🚪 Locked Rooms, Family Secrets & One Deeply Traumatizing Attic
Release Date: 8/19/25
Runtime: 01:34
⚠️ Content Warning
Before we get into this episode, please note: Flowers in the Attic includes themes of child abuse, psychological trauma, incest, and child death. While we approach the film with our usual mix of irreverence and nostalgia, we want to acknowledge how disturbing the source material truly is. If any of these topics are difficult for you, we fully support you skipping this episode and joining us again next time—for something much less horrifying. Promise.
🛎️ Episode Overview
This week, we’re unlocking the attic door on one of the most haunting films of the 1980s: Flowers in the Attic (1987). Based on the V.C. Andrews novel that somehow ended up in everyone’s middle school backpack, this film adaptation brings all the unsettling, gothic drama of the book—minus most of the incest, but plus some baffling choices.

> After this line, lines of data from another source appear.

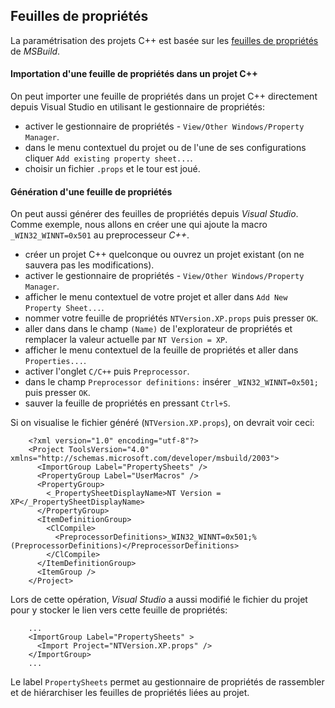## Feuilles de propriétés

La paramétrisation des projets C++ est basée sur les [feuilles de propriétés](https://msdn.microsoft.com/en-us/library/669zx6zc.aspx) de *MSBuild*.

 #### Importation d'une feuille de propriétés dans un projet C++
 
 On peut importer une feuille de propriétés dans un projet C++ directement depuis Visual Studio en utilisant le gestionnaire de propriétés:
  
 - activer le gestionnaire de propriétés - `View/Other Windows/Property Manager`.
 - dans le menu contextuel du projet ou de l'une de ses configurations cliquer `Add existing property sheet...`.
 - choisir un fichier `.props` et le tour est joué.

 #### Génération d'une feuille de propriétés
 On peut aussi générer des feuilles de propriétés depuis *Visual Studio*. Comme exemple, nous allons en créer une qui ajoute la macro `_WIN32_WINNT=0x501` au preprocesseur *C++*.
 
 - créer un projet C++ quelconque ou ouvrez un projet existant (on ne sauvera pas les modifications).
 - activer le gestionnaire de propriétés - `View/Other Windows/Property Manager`.
 - afficher le menu contextuel de votre projet et aller dans `Add New Property Sheet...`.
 - nommer votre feuille de propriétés `NTVersion.XP.props` puis presser `OK`.
 - aller dans dans le champ `(Name)` de l'explorateur de propriétés et remplacer la valeur actuelle par `NT Version = XP`.
 - afficher le menu contextuel de la feuille de propriétés et aller dans `Properties...`.
 - activer l'onglet `C/C++` puis `Preprocessor`.
 - dans le champ `Preprocessor definitions:` insérer `_WIN32_WINNT=0x501;` puis presser `OK`.
 - sauver la feuille de propriétés en pressant `Ctrl+S`.
 
 Si on visualise le fichier généré (`NTVersion.XP.props`), on devrait voir ceci:
 
		<?xml version="1.0" encoding="utf-8"?>
		<Project ToolsVersion="4.0" xmlns="http://schemas.microsoft.com/developer/msbuild/2003">
		  <ImportGroup Label="PropertySheets" />
		  <PropertyGroup Label="UserMacros" />
		  <PropertyGroup>
		    <_PropertySheetDisplayName>NT Version = XP</_PropertySheetDisplayName>
		  </PropertyGroup>
		  <ItemDefinitionGroup>
		    <ClCompile>
		      <PreprocessorDefinitions>_WIN32_WINNT=0x501;%(PreprocessorDefinitions)</PreprocessorDefinitions>
		    </ClCompile>
		  </ItemDefinitionGroup>
		  <ItemGroup />
		</Project>
 
 Lors de cette opération, *Visual Studio* a aussi modifié le fichier du projet pour y stocker le lien vers cette feuille de propriétés:
 
		...
		<ImportGroup Label="PropertySheets" >
		  <Import Project="NTVersion.XP.props" />
		</ImportGroup>
		...
 
 Le label `PropertySheets` permet au gestionnaire de propriétés de rassembler et de hiérarchiser les feuilles de propriétés liées au projet.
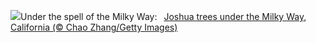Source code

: ![](https://www.bing.com/th?id=OHR.JoshuaStars_EN-US2563220033_UHD.jpg&w=1000)Under the spell of the Milky Way:&nbsp;&ensp;[Joshua trees under the Milky Way, California (© Chao Zhang/Getty Images)](https://www.bing.com/th?id=OHR.JoshuaStars_EN-US2563220033_UHD.jpg)
<br><br/>
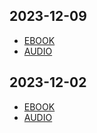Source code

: ## 2023-12-09
- [EBOOK](https://rosefile.net/c4xmwfhj5z/The_Economist_2023-12-09.7z.html)
- [AUDIO](http://audiocdn.economist.com/sites/default/files/AudioArchive/2023/20231209/Issue_9375_20231209_The_Economist_Full_edition.zip)

## 2023-12-02
- [EBOOK](https://rosefile.net/inczc2fk8p/The_Economist_2023-12-02.7z.html)
- [AUDIO](http://audiocdn.economist.com/sites/default/files/AudioArchive/2023/20231202/Issue_9374_20231202_The_Economist_Full_edition.zip)
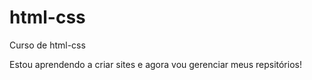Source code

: # html-css
Curso de html-css

Estou aprendendo a criar sites e agora vou gerenciar meus repsitórios!
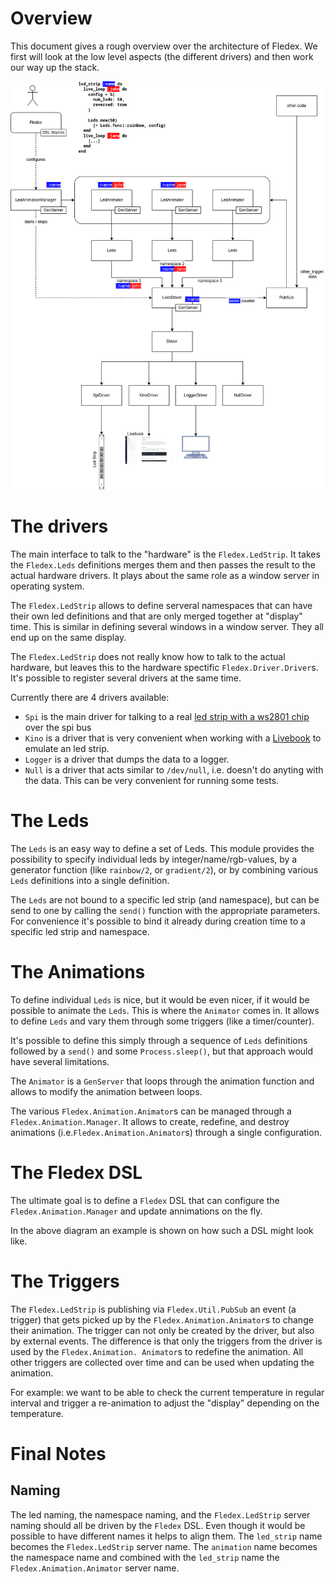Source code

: # Overview
This document gives a rough overview over the architecture of Fledex. We first will 
look at the low level aspects (the different drivers) and then work our way up the 
stack.

![Architecture Diagram](./architecture.drawio.png)

# The drivers
The main interface to talk to the "hardware" is the `Fledex.LedStrip`. It takes the
`Fledex.Leds` definitions merges them and then passes the result to the actual 
hardware drivers. It plays about the same role as a window server in operating system.

The `Fledex.LedStrip` allows to define serveral namespaces that can have their own 
led definitions and that are only merged together at "display" time. This is similar 
in defining several windows in a window server. They all end up on the same display.

The `Fledex.LedStrip` does not really know how to talk to the actual hardware, but 
leaves this to the hardware spectific `Fledex.Driver.Driver`s. It's possible to 
register several drivers at the same time.

Currently there are 4 drivers available:
* `Spi` is the main driver for talking to a real 
  [led strip with a ws2801 chip](https://www.amazon.com/s?k=ws2801) over the spi bus
* `Kino` is a driver that is very convenient when working with a 
  [Livebook](https://livebook.dev/) to emulate an led strip.
* `Logger` is a driver that dumps the data to a logger.
* `Null` is a driver that acts similar to `/dev/null`, i.e. doesn't do anyting with the
  data. This can be very convenient for running some tests.

# The Leds
The `Leds` is an easy way to define a set of Leds. This module provides the 
possibility to specify individual leds by integer/name/rgb-values, by a generator 
function (like `rainbow/2`, or `gradient/2`), or by combining various `Leds` 
definitions into a single definition.

The `Leds` are not bound to a specific led strip (and namespace), but can be send 
to one by calling the `send()` function with the appropriate parameters. For 
convenience it's possible to bind it already during creation time to a specific 
led strip and namespace.

# The Animations
To define individual `Leds` is nice, but it would be even nicer, if it would be 
possible to animate the `Leds`. This is where the `Animator` comes in. It allows 
to define `Leds` and vary them through some triggers (like a timer/counter). 

It's possible to define this simply through a sequence of `Leds` definitions 
followed by a `send()` and some `Process.sleep()`, but that approach would have 
several limitations.

The `Animator` is a `GenServer` that loops through the animation function and allows
to modify the animation between loops.

The various `Fledex.Animation.Animator`s can be managed through a 
`Fledex.Animation.Manager`. It allows to create, redefine, and destroy animations 
(i.e.`Fledex.Animation.Animator`s) through a single configuration.

# The Fledex DSL
The ultimate goal is to define a `Fledex` DSL that can configure the 
`Fledex.Animation.Manager` and update annimations on the fly.

In the above diagram an example is shown on how such a DSL might look like. 

# The Triggers

The `Fledex.LedStrip` is publishing via `Fledex.Util.PubSub` an event (a trigger) 
that gets picked up by the `Fledex.Animation.Animator`s to change their animation. 
The trigger can not only be created by the driver, but also by external events. The
difference is that only the triggers from the driver is used by the `Fledex.Animation.
Animator`s to redefine the animation. All other triggers are collected over time and
can be used when updating the animation. 

For example: we want to be able to check the current temperature in regular interval 
and trigger a re-animation to adjust the "display" depending on the temperature.

# Final Notes
## Naming
The led naming, the namespace naming, and the `Fledex.LedStrip` server naming should 
all be driven by the `Fledex`  DSL. Even though it would be possible to have different
names it helps to align them. The `led_strip` name becomes the `Fledex.LedStrip` server
name. The `animation` name becomes the namespace name and combined with the `led_strip`
name the `Fledex.Animation.Animator` server name.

We break down what works (spoiler: not much), what scarred us for life, and why this story refuses to die, despite decades of questionable remakes and weirdly dedicated fandoms.
🎬 Movie Synopsis
After the sudden death of their father, four children—Chris, Cathy, and twins Cory and Carrie—are whisked away by their mother Corrine to her family’s sprawling estate. There, they’re hidden away in the attic by their religious zealot grandmother, who’s still furious about Corrine’s marriage to her own half-uncle.

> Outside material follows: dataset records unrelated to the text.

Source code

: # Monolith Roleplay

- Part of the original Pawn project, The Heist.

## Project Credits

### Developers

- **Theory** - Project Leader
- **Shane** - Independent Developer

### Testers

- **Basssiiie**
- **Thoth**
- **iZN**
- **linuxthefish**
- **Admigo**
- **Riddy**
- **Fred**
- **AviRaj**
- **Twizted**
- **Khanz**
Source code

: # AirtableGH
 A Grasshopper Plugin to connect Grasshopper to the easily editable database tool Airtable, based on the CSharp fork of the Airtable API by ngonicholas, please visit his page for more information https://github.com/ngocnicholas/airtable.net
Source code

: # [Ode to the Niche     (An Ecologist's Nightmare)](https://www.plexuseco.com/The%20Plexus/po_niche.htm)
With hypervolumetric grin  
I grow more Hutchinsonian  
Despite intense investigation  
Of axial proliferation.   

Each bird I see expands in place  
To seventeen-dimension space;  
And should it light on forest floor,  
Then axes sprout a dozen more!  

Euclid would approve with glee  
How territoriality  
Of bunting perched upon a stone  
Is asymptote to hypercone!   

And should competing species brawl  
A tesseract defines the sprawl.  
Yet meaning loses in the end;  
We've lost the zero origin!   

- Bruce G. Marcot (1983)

What follows is years of confinement, betrayal, powdered donuts, and one very unexpected bridal veil death scene.
⭐ Cast & Characters
- Louise Fletcher – The Grandmother
(Oscar winner for One Flew Over the Cuckoo’s Nest, chilling here as ever.) - Victoria Tennant – Corrine, the Worst Mother of the Year™
(Of The Winds of War miniseries fame.) - Kristy Swanson – Cathy
(Future Buffy the Vampire Slayer and ’80s teen icon.) - Jeb Stuart Adams – Chris
(Also appeared in The Goonies.)
🎥 Behind the Scenes
- Filming Locations:
- Foxworth Hall scenes were shot at Castle Hill in Ipswich, Massachusetts
- That unforgettable finale was filmed at Greystone Mansion in Beverly Hills
- Release Date: November 20, 1987
- Box Office: $15.2 million (opened at #3 in the U.S.)
- Accolades:
- Kristy Swanson won a Young Artist Award in 1989
- Louise Fletcher earned a Saturn Award nomination
💬 What Critics Said
- Rotten Tomatoes: 18%
- Audience Score: 50%
- Critics’ Consensus: Lifeless acting. Dead air. A narrative that crawls.
📉 TV Guide: “Incredibly tame and downright boring.”

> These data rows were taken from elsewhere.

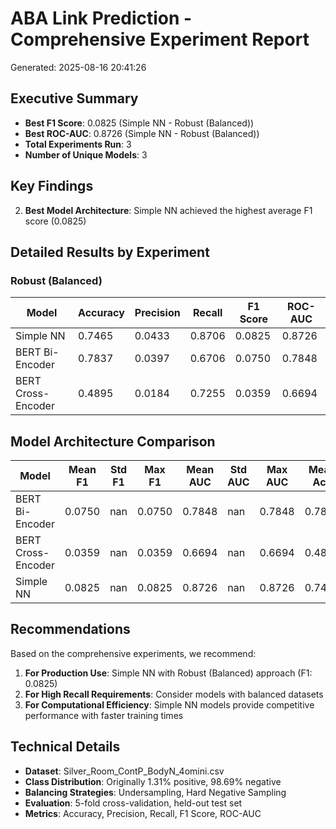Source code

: # ABA Link Prediction - Comprehensive Experiment Report

Generated: 2025-08-16 20:41:26

## Executive Summary

- **Best F1 Score**: 0.0825 (Simple NN - Robust (Balanced))
- **Best ROC-AUC**: 0.8726 (Simple NN - Robust (Balanced))
- **Total Experiments Run**: 3
- **Number of Unique Models**: 3

## Key Findings

2. **Best Model Architecture**: Simple NN achieved the highest average F1 score (0.0825)

## Detailed Results by Experiment

### Robust (Balanced)

| Model | Accuracy | Precision | Recall | F1 Score | ROC-AUC |
|-------|----------|-----------|--------|----------|---------|
| Simple NN | 0.7465 | 0.0433 | 0.8706 | 0.0825 | 0.8726 |
| BERT Bi-Encoder | 0.7837 | 0.0397 | 0.6706 | 0.0750 | 0.7848 |
| BERT Cross-Encoder | 0.4895 | 0.0184 | 0.7255 | 0.0359 | 0.6694 |

## Model Architecture Comparison

| Model | Mean F1 | Std F1 | Max F1 | Mean AUC | Std AUC | Max AUC | Mean Acc |
|-------|---------|--------|--------|----------|---------|---------|----------|
| BERT Bi-Encoder | 0.0750 | nan | 0.0750 | 0.7848 | nan | 0.7848 | 0.7837 |
| BERT Cross-Encoder | 0.0359 | nan | 0.0359 | 0.6694 | nan | 0.6694 | 0.4895 |
| Simple NN | 0.0825 | nan | 0.0825 | 0.8726 | nan | 0.8726 | 0.7465 |

## Recommendations

Based on the comprehensive experiments, we recommend:

1. **For Production Use**: Simple NN with Robust (Balanced) approach (F1: 0.0825)
2. **For High Recall Requirements**: Consider models with balanced datasets
3. **For Computational Efficiency**: Simple NN models provide competitive performance with faster training times

## Technical Details

- **Dataset**: Silver_Room_ContP_BodyN_4omini.csv
- **Class Distribution**: Originally 1.31% positive, 98.69% negative
- **Balancing Strategies**: Undersampling, Hard Negative Sampling
- **Evaluation**: 5-fold cross-validation, held-out test set
- **Metrics**: Accuracy, Precision, Recall, F1 Score, ROC-AUC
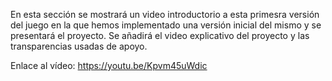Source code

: En esta sección se mostrará un video introductorio a esta primesra versión del juego en la que hemos implementado una versión inicial del mismo y se presentará el proyecto.
Se añadirá el video explicativo del proyecto y las transparencias usadas de apoyo.

Enlace al vídeo: https://youtu.be/Kpvm45uWdic
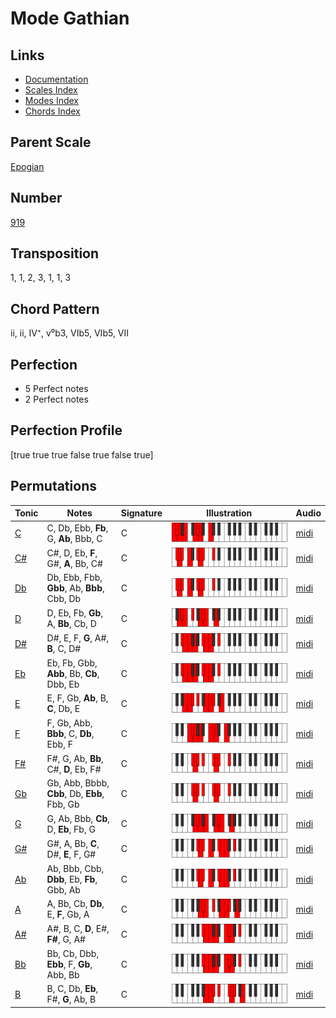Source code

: # Mode Gathian

## Links

- [Documentation](README.md)
- [Scales Index](Scales.md)
- [Modes Index](Modes.md)
- [Chords Index](Chords.md)

## Parent Scale

[Epogian](ScaleEpogian.md)

## Number

[919](https://ianring.com/musictheory/scales/919)

## Transposition

1, 1, 2, 3, 1, 1, 3

## Chord Pattern

ii, ii, IV⁺, v⁰b3, VIb5, VIb5, VII

## Perfection

- 5 Perfect notes
- 2 Perfect notes

## Perfection Profile

[true true true false true false true]

## Permutations

| Tonic | Notes | Signature | Illustration | Audio |
|-------|-------|-----------|--------------|-------|
| [C](ModeCNaturalGathian.md) | C, Db, Ebb, **Fb**, G, **Ab**, Bbb, C | C | ![CNaturalGathian](ModeCNaturalGathian.png) | [midi](https://github.com/edipermadi/music/blob/main/docs/ModeCNaturalGathian.mid?raw=true) |
| [C#](ModeCSharpGathian.md) | C#, D, Eb, **F**, G#, **A**, Bb, C# | C | ![CSharpGathian](ModeCSharpGathian.png) | [midi](https://github.com/edipermadi/music/blob/main/docs/ModeCSharpGathian.mid?raw=true) |
| [Db](ModeDFlatGathian.md) | Db, Ebb, Fbb, **Gbb**, Ab, **Bbb**, Cbb, Db | C | ![DFlatGathian](ModeDFlatGathian.png) | [midi](https://github.com/edipermadi/music/blob/main/docs/ModeDFlatGathian.mid?raw=true) |
| [D](ModeDNaturalGathian.md) | D, Eb, Fb, **Gb**, A, **Bb**, Cb, D | C | ![DNaturalGathian](ModeDNaturalGathian.png) | [midi](https://github.com/edipermadi/music/blob/main/docs/ModeDNaturalGathian.mid?raw=true) |
| [D#](ModeDSharpGathian.md) | D#, E, F, **G**, A#, **B**, C, D# | C | ![DSharpGathian](ModeDSharpGathian.png) | [midi](https://github.com/edipermadi/music/blob/main/docs/ModeDSharpGathian.mid?raw=true) |
| [Eb](ModeEFlatGathian.md) | Eb, Fb, Gbb, **Abb**, Bb, **Cb**, Dbb, Eb | C | ![EFlatGathian](ModeEFlatGathian.png) | [midi](https://github.com/edipermadi/music/blob/main/docs/ModeEFlatGathian.mid?raw=true) |
| [E](ModeENaturalGathian.md) | E, F, Gb, **Ab**, B, **C**, Db, E | C | ![ENaturalGathian](ModeENaturalGathian.png) | [midi](https://github.com/edipermadi/music/blob/main/docs/ModeENaturalGathian.mid?raw=true) |
| [F](ModeFNaturalGathian.md) | F, Gb, Abb, **Bbb**, C, **Db**, Ebb, F | C | ![FNaturalGathian](ModeFNaturalGathian.png) | [midi](https://github.com/edipermadi/music/blob/main/docs/ModeFNaturalGathian.mid?raw=true) |
| [F#](ModeFSharpGathian.md) | F#, G, Ab, **Bb**, C#, **D**, Eb, F# | C | ![FSharpGathian](ModeFSharpGathian.png) | [midi](https://github.com/edipermadi/music/blob/main/docs/ModeFSharpGathian.mid?raw=true) |
| [Gb](ModeGFlatGathian.md) | Gb, Abb, Bbbb, **Cbb**, Db, **Ebb**, Fbb, Gb | C | ![GFlatGathian](ModeGFlatGathian.png) | [midi](https://github.com/edipermadi/music/blob/main/docs/ModeGFlatGathian.mid?raw=true) |
| [G](ModeGNaturalGathian.md) | G, Ab, Bbb, **Cb**, D, **Eb**, Fb, G | C | ![GNaturalGathian](ModeGNaturalGathian.png) | [midi](https://github.com/edipermadi/music/blob/main/docs/ModeGNaturalGathian.mid?raw=true) |
| [G#](ModeGSharpGathian.md) | G#, A, Bb, **C**, D#, **E**, F, G# | C | ![GSharpGathian](ModeGSharpGathian.png) | [midi](https://github.com/edipermadi/music/blob/main/docs/ModeGSharpGathian.mid?raw=true) |
| [Ab](ModeAFlatGathian.md) | Ab, Bbb, Cbb, **Dbb**, Eb, **Fb**, Gbb, Ab | C | ![AFlatGathian](ModeAFlatGathian.png) | [midi](https://github.com/edipermadi/music/blob/main/docs/ModeAFlatGathian.mid?raw=true) |
| [A](ModeANaturalGathian.md) | A, Bb, Cb, **Db**, E, **F**, Gb, A | C | ![ANaturalGathian](ModeANaturalGathian.png) | [midi](https://github.com/edipermadi/music/blob/main/docs/ModeANaturalGathian.mid?raw=true) |
| [A#](ModeASharpGathian.md) | A#, B, C, **D**, E#, **F#**, G, A# | C | ![ASharpGathian](ModeASharpGathian.png) | [midi](https://github.com/edipermadi/music/blob/main/docs/ModeASharpGathian.mid?raw=true) |
| [Bb](ModeBFlatGathian.md) | Bb, Cb, Dbb, **Ebb**, F, **Gb**, Abb, Bb | C | ![BFlatGathian](ModeBFlatGathian.png) | [midi](https://github.com/edipermadi/music/blob/main/docs/ModeBFlatGathian.mid?raw=true) |
| [B](ModeBNaturalGathian.md) | B, C, Db, **Eb**, F#, **G**, Ab, B | C | ![BNaturalGathian](ModeBNaturalGathian.png) | [midi](https://github.com/edipermadi/music/blob/main/docs/ModeBNaturalGathian.mid?raw=true) |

📉 The Washington Post: “Slow, stiff, stupid, and senseless.”
📉 Time Out London: “More likely to reduce an audience to laughter than to tears.”
Yikes.
🧠 Themes We Discuss
- Gothic horror through the lens of 1980s Lifetime aesthetics
- The erasure of the novel’s darker plot lines (a.k.a. the Incest-But-Make-It-MPG edit)
- What the hell was the plan, Corrine??
- Why this story won’t go away—despite remakes, sequels, and endless discomfort
- Justice for the attic children (but mostly for us having to rewatch this)
👀 Final Verdict
Creepy, claustrophobic, and soapy in all the wrong places, Flowers in the Attic is one of those movies that somehow left a cultural scar—and we couldn’t not talk about it. Whether you devoured the book at 13 or blocked it out completely, consider this your nostalgic re-traumatization… with commentary.